Thursday, April 17, 2014

Three Books for Aspiring Lawyers

So you want to go to law school. You want to join the ranks of what Alexis De Tocqueville called the "American aristocracy."

Wonderful.

Now, go read the article "Should I Go To Law School" on Art of Manliness.

Still want to go?

Great. Congratulations.

Then let me recommend three books that will help you prepare, even though they will likely be neither assigned nor discussed directly in an of your law school classes. Two of these books I read prior to law school, and they helped me greatly. All three provide some basic foundation for the material you will be learning.

First is Lawrence Friedman's A History of American Law. This is by far the largest of the three books I'm recommending, but still very much worth adding to your library. Friedman begins with colonial law and traces how American law changed over the decades. He examines the large categories of law: public law, family law, commercial law, torts, property, and law and the economy. He also has several chapters on how the legal profession has developed. What makes this particularly valuable is that in law school you will run into all these concepts at various points in their development. However, while many courses require an understanding of history, they are not taught as history. Friedman provides a framework that you will find remarkably helpful sitting in a torts class, learning how a theory develops, and being able to place it within his timeline. Even if you do not read it in its entirety, it makes an excellent reference book. I might be overstating somewhat if I said that Friedman is today's equivalent of Blackstone, but he does provide the service today that Blackstone provided in the colonial era, namely, a history and summary of the current state of law.

Second is Roscoe Pound's An Introduction to the Philosophy of Law (also available as a free ebook).This does for legal theory what Friedman does to the American experience--provides a structural framework. In law school, I took a course on Jurisprudence (Philosophy of Law), and the first three chapters of little book has more content than that entire course. Starting with Ancient Greece, and moving through Rome and into common law and into the positivist school, Pound traces how thinking about law has changed, how it hasn't, and how each new development relates to the prior understanding, Take, for example, his observation on how the American system inverted the classical understanding of natural law: "In the United States, since the natural law of the eighteenth-century publicists had become classical, we relied largely upon an American variant of natural law. It was not that natural law expressed the nature of man. Rather it expressed the nature of government." That subtle shift of emphasis from the human soul to the purpose of government actually explains a lot of how we think about politics. The book is full of gems like that. And for beginning law students, the last three chapters turn to specific areas of law: liability (negligence), property, and contract. These will be three of your core classes, likely in your first year. Knowing a bit about them in advance, even if the material is now dated, won't hurt anything.

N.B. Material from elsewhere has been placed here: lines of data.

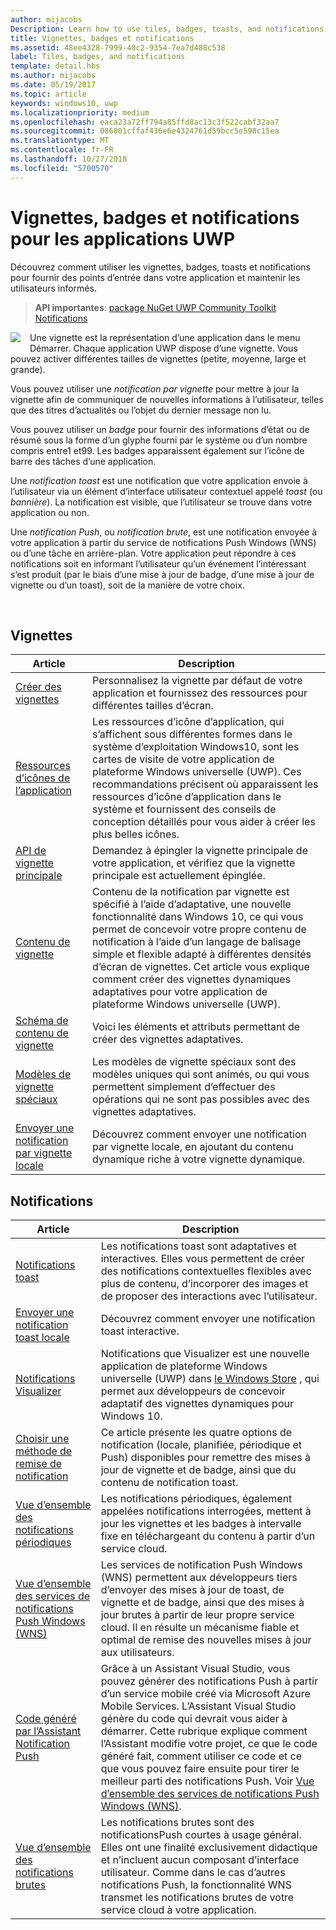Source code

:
 ```yaml
---
author: mijacobs
Description: Learn how to use tiles, badges, toasts, and notifications to provide entry points into your app and keep users up-to-date.
title: Vignettes, badges et notifications
ms.assetid: 48ee4328-7999-40c2-9354-7ea7d488c538
label: Tiles, badges, and notifications
template: detail.hbs
ms.author: mijacobs
ms.date: 05/19/2017
ms.topic: article
keywords: windows10, uwp
ms.localizationpriority: medium
ms.openlocfilehash: eaca23a72ff794a85ffd8ac13c3f522cabf32aa7
ms.sourcegitcommit: 086001cffaf436e6e4324761d59bcc5e598c15ea
ms.translationtype: MT
ms.contentlocale: fr-FR
ms.lasthandoff: 10/27/2018
ms.locfileid: "5700570"
---
```

# <a name="tiles-badges-and-notifications-for-uwp-apps"></a>Vignettes, badges et notifications pour les applications UWP
 

Découvrez comment utiliser les vignettes, badges, toasts et notifications pour fournir des points d’entrée dans votre application et maintenir les utilisateurs informés.

> **API importantes**: [package NuGet UWP Community Toolkit Notifications](https://www.nuget.org/packages/Microsoft.Toolkit.Uwp.Notifications/)

<p><img style="float: left; margin: 0px 15px 15px 0px;" src="images/tile-and-live-tile.png" />
Une vignette est la représentation d’une application dans le menu Démarrer. Chaque application UWP dispose d’une vignette. Vous pouvez activer différentes tailles de vignettes (petite, moyenne, large et grande).</p>

<p>Vous pouvez utiliser une <em>notification par vignette</em> pour mettre à jour la vignette afin de communiquer de nouvelles informations à l’utilisateur, telles que des titres d’actualités ou l’objet du dernier message non lu.</p>

<p>Vous pouvez utiliser un <em>badge</em> pour fournir des informations d’état ou de résumé sous la forme d’un glyphe fourni par le système ou d’un nombre compris entre1 et99. Les badges apparaissent également sur l’icône de barre des tâches d’une application. </p>

<p>Une <em>notification toast</em> est une notification que votre application envoie à l’utilisateur via un élément d’interface utilisateur contextuel appelé <em>toast</em> (ou <em>bannière</em>). La notification est visible, que l’utilisateur se trouve dans votre application ou non.</p>
<p>Une <em>notification Push</em>, ou <em>notification brute</em>, est une notification envoyée à votre application à partir du service de notifications Push Windows (WNS) ou d’une tâche en arrière-plan. Votre application peut répondre à ces notifications soit en informant l’utilisateur qu’un événement l’intéressant s’est produit (par le biais d’une mise à jour de badge, d’une mise à jour de vignette ou d’un toast), soit de la manière de votre choix.</p>

 
## <a name="tiles"></a>Vignettes
| Article | Description |
| --- | --- |
| [Créer des vignettes](creating-tiles.md) | Personnalisez la vignette par défaut de votre application et fournissez des ressources pour différentes tailles d’écran. |
| [Ressources d’icônes de l’application](app-assets.md) | Les ressources d’icône d’application, qui s’affichent sous différentes formes dans le système d’exploitation Windows10, sont les cartes de visite de votre application de plateforme Windows universelle (UWP). Ces recommandations précisent où apparaissent les ressources d’icône d’application dans le système et fournissent des conseils de conception détaillés pour vous aider à créer les plus belles icônes. |
| [API de vignette principale](primary-tile-apis.md) | Demandez à épingler la vignette principale de votre application, et vérifiez que la vignette principale est actuellement épinglée. |
| [Contenu de vignette](create-adaptive-tiles.md) | Contenu de la notification par vignette est spécifié à l’aide d’adaptative, une nouvelle fonctionnalité dans Windows 10, ce qui vous permet de concevoir votre propre contenu de notification à l’aide d’un langage de balisage simple et flexible adapté à différentes densités d’écran de vignettes. Cet article vous explique comment créer des vignettes dynamiques adaptatives pour votre application de plateforme Windows universelle (UWP). |
| [Schéma de contenu de vignette](../tiles-and-notifications/tile-schema.md) | Voici les éléments et attributs permettant de créer des vignettes adaptatives. |
| [Modèles de vignette spéciaux](special-tile-templates-catalog.md) | Les modèles de vignette spéciaux sont des modèles uniques qui sont animés, ou qui vous permettent simplement d’effectuer des opérations qui ne sont pas possibles avec des vignettes adaptatives. |
| [Envoyer une notification par vignette locale](sending-a-local-tile-notification.md) | Découvrez comment envoyer une notification par vignette locale, en ajoutant du contenu dynamique riche à votre vignette dynamique. |


## <a name="notifications"></a>Notifications

| Article | Description |
| --- | --- |
| [Notifications toast](adaptive-interactive-toasts.md) | Les notifications toast sont adaptatives et interactives. Elles vous permettent de créer des notifications contextuelles flexibles avec plus de contenu, d’incorporer des images et de proposer des interactions avec l’utilisateur. |
| [Envoyer une notification toast locale](send-local-toast.md) | Découvrez comment envoyer une notification toast interactive. |
| [Notifications Visualizer](notifications-visualizer.md) | Notifications que Visualizer est une nouvelle application de plateforme Windows universelle (UWP) dans [le Windows Store](https://www.microsoft.com/store/apps/notifications-visualizer/9nblggh5xsl1) , qui permet aux développeurs de concevoir adaptatif des vignettes dynamiques pour Windows 10. |
| [Choisir une méthode de remise de notification](choosing-a-notification-delivery-method.md) | Ce article présente les quatre options de notification (locale, planifiée, périodique et Push) disponibles pour remettre des mises à jour de vignette et de badge, ainsi que du contenu de notification toast. |
| [Vue d’ensemble des notifications périodiques](periodic-notification-overview.md) | Les notifications périodiques, également appelées notifications interrogées, mettent à jour les vignettes et les badges à intervalle fixe en téléchargeant du contenu à partir d’un service cloud. |
| [Vue d’ensemble des services de notifications Push Windows (WNS)](windows-push-notification-services--wns--overview.md) | Les services de notification Push Windows (WNS) permettent aux développeurs tiers d’envoyer des mises à jour de toast, de vignette et de badge, ainsi que des mises à jour brutes à partir de leur propre service cloud. Il en résulte un mécanisme fiable et optimal de remise des nouvelles mises à jour aux utilisateurs. |
| [Code généré par l’Assistant Notification Push](the-code-generated-by-the-push-notification-wizard.md) | Grâce à un Assistant Visual Studio, vous pouvez générer des notifications Push à partir d’un service mobile créé via Microsoft Azure Mobile Services. L’Assistant Visual Studio génère du code qui devrait vous aider à démarrer. Cette rubrique explique comment l’Assistant modifie votre projet, ce que le code généré fait, comment utiliser ce code et ce que vous pouvez faire ensuite pour tirer le meilleur parti des notifications Push. Voir [Vue d’ensemble des services de notifications Push Windows (WNS)](windows-push-notification-services--wns--overview.md). |
| [Vue d’ensemble des notifications brutes](raw-notification-overview.md) | Les notifications brutes sont des notificationsPush courtes à usage général. Elles ont une finalité exclusivement didactique et n’incluent aucun composant d’interface utilisateur. Comme dans le cas d’autres notifications Push, la fonctionnalité WNS transmet les notifications brutes de votre service cloud à votre application. |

The first two recommendations are heavily academic. Not so the third one. Here, I recommend Agatha Christie's The Murder of Roger Ackroyd. This is at first glance the strangest one on this list, but to be honest, Agatha Christie has greatly influenced how I think about legal problems. I've been meaning to post about it for some time, and might yet expand it at a future date. Basically, though, Christie is good at showing how anyone is capable of crime, and how presuming otherwise clouds the cases. More than just clues, her detectives observe and are close students of people. And that is often the key to solving the puzzle. Never forget that each legal problem has one or more people at its heart. While I can't say more without giving away the outcome, this story, more than any other I've read, demonstrates how just a few missing facts can completely change the outcome of a case. And also that-- well, if I finished that sentence I'd give away too much. Just read the book.

Certainly there are other resources as well, and this list should not limit you. J. Budziszewski has written several excellent books on natural law theory. And the Blackstone Legal Fellowship program has a book list of its own. But these three books that I've recommended here will give you an excellent starting point.